* What is required: How many lines in the data below include the word "will"? State the number alone.

Exercise material START

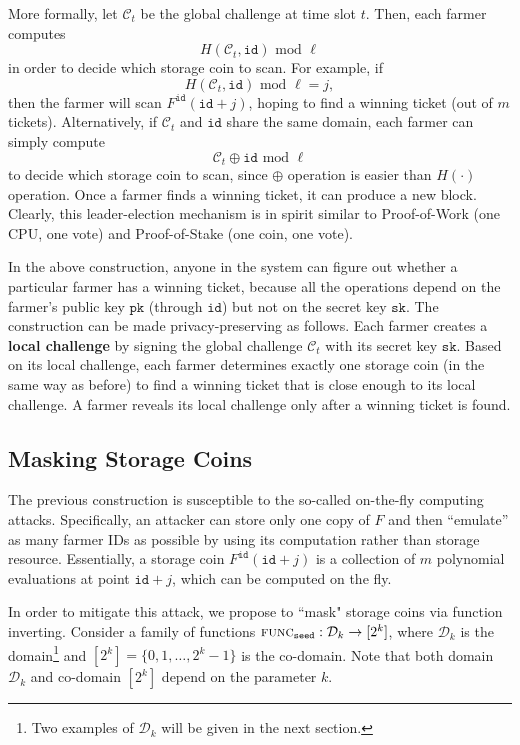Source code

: \documentclass[conference]{IEEEtran}
\newcommand{\sk}{\texttt{sk}}
\newcommand{\pk}{\texttt{pk}}
\newcommand{\id}{\texttt{id}}
\newcommand{\seed}{\texttt{seed}}
\newcommand{\func}{\textsc{func}}
\begin{document}
More formally, let $\mathcal{C}_t$ be the global challenge at time slot $t$. Then, each farmer computes
\[
H(\mathcal{C}_t, \id) \mbox{ mod } \ell
\]
in order to decide which storage coin to scan.
For example, if 
\[
H(\mathcal{C}_t, \id) \mbox{ mod } \ell = j,
\]
then the farmer will scan $F^{\id}(\id + j)$, hoping to find a winning ticket (out of $m$ tickets). 
Alternatively, if $\mathcal{C}_t$ and $\id$ share the same domain, each farmer can simply compute
\[
\mathcal{C}_t \oplus \id \mbox{ mod } \ell
\]
to decide which storage coin to scan, since $\oplus$ operation is easier than $H(\cdot)$ operation. 
Once a farmer finds a winning ticket, it can produce a new block.
Clearly, this leader-election mechanism is in spirit similar to Proof-of-Work (one CPU, one vote) and Proof-of-Stake (one coin, one vote).

In the above construction, anyone in the system can figure out whether a particular farmer has a winning ticket, because all the operations depend on the farmer's public key $\pk$ (through $\id$) but not on the secret key $\sk$.  
The construction can be made privacy-preserving as follows. 
Each farmer creates a {\bf local challenge} by signing the global challenge $\mathcal{C}_t$ with its secret key $\sk$. Based on its local challenge, each farmer determines exactly one storage coin (in the same way as before) to find a winning ticket that is close enough to its local challenge. A farmer reveals its local challenge only after a winning ticket is found.

\subsection{Masking Storage Coins}

The previous construction is susceptible to the so-called on-the-fly computing attacks. Specifically, an attacker can store only one copy of $F$
and then ``emulate'' as many farmer IDs as possible by using its computation rather than storage resource.
Essentially, a storage coin $F^{\id}(\id + j)$ is a collection of $m$ polynomial evaluations at point $\id + j$, which can be computed on the fly. 

In order to mitigate this attack, we propose to ``mask" storage coins via function inverting. 
Consider a family of functions $\func_{\seed}: \mathcal{D}_k \to [2^k]$, where $\mathcal{D}_k$ is the domain\footnote{Two examples of $\mathcal{D}_k$ will be given in the next section.} and 
$[2^k] = \{0, 1, \ldots, 2^k - 1 \}$ is the co-domain. Note that both domain $\mathcal{D}_k$ and co-domain $[2^k]$  depend on the parameter $k$.
\end{document}
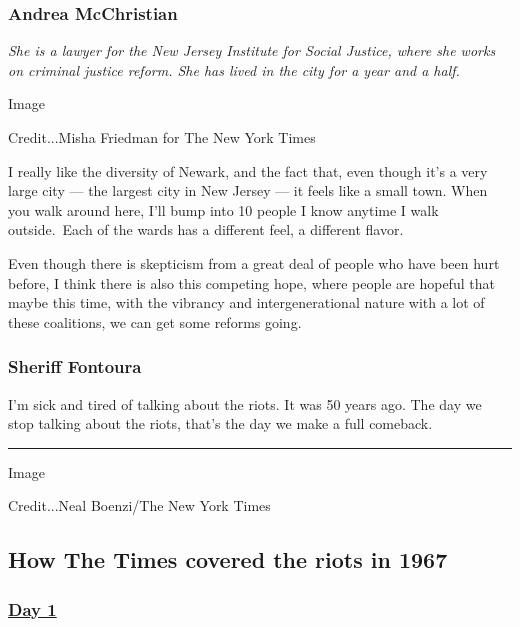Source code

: \hypertarget{andrea-mcchristian}{%
\subsubsection{Andrea McChristian}\label{andrea-mcchristian}}

\emph{She is a lawyer for the New Jersey Institute for Social Justice,
where she works on criminal justice reform. She has lived in the city
for a year and a half.}

Image

Credit...Misha Friedman for The New York Times

I really like the diversity of Newark, and the fact that, even though
it's a very large city --- the largest city in New Jersey --- it feels
like a small town. When you walk around here, I'll bump into 10 people I
know anytime I walk outside.~Each of the wards has a different feel, a
different flavor.

Even though there is skepticism from a great deal of people who have
been hurt before, I think there is also this competing hope, where
people are hopeful that maybe this time, with the vibrancy and
intergenerational nature with a lot of these coalitions, we can get some
reforms going. ​

\hypertarget{sheriff-fontoura-1}{%
\subsubsection{Sheriff Fontoura}\label{sheriff-fontoura-1}}

I'm sick and tired of talking about the riots. It was 50 years ago. The
day we stop talking about the riots, that's the day we make a full
comeback.~

\begin{center}\rule{0.5\linewidth}{\linethickness}\end{center}

Image

Credit...Neal Boenzi/The New York Times

\hypertarget{how-the-times-covered-the-riots-in-1967}{%
\subsection{How The Times covered the riots in
1967}\label{how-the-times-covered-the-riots-in-1967}}

\hypertarget{day-1}{%
\subsubsection{\texorpdfstring{\href{https://timesmachine.nytimes3xbfgragh.onion/timesmachine/1967/07/13/90372463.html?pageNumber=1}{Day
1}}{Day 1}}\label{day-1}}

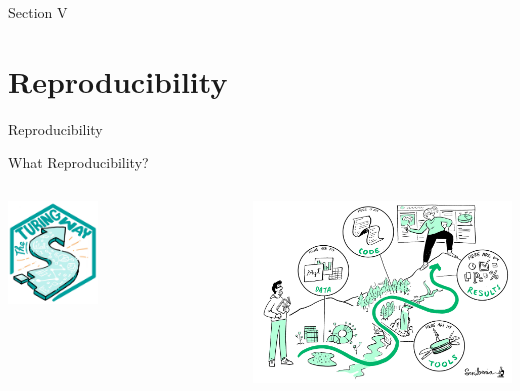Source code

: \documentclass[bigger,unknownkeysallowed,aspectratio=169,red,colorblocks]{beamer}
\begin{document}
\begin{frame}[label={sec:orgb514a7e},standout]{Section V}
\section{Reproducibility}
\begin{center}
  \Huge Reproducibility
\end{center}
\end{frame}
\begin{frame}[label={sec:org91b8ea8}]{What Reproducibility?}
\begin{columns}
\begin{column}{0.4\columnwidth}

\begin{center}
\includegraphics[width=0.4\textwidth]{images/turingWay/LogoDetailWithText.jpg}
\end{center}
\end{column}

\begin{column}{0.6\columnwidth}
\begin{center}
\includegraphics[width=.9\linewidth]{images/reproducibility.jpg}
\end{center}
\end{column}
\end{columns}
\end{frame}
\end{document}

Exercise material END

* Task result: 2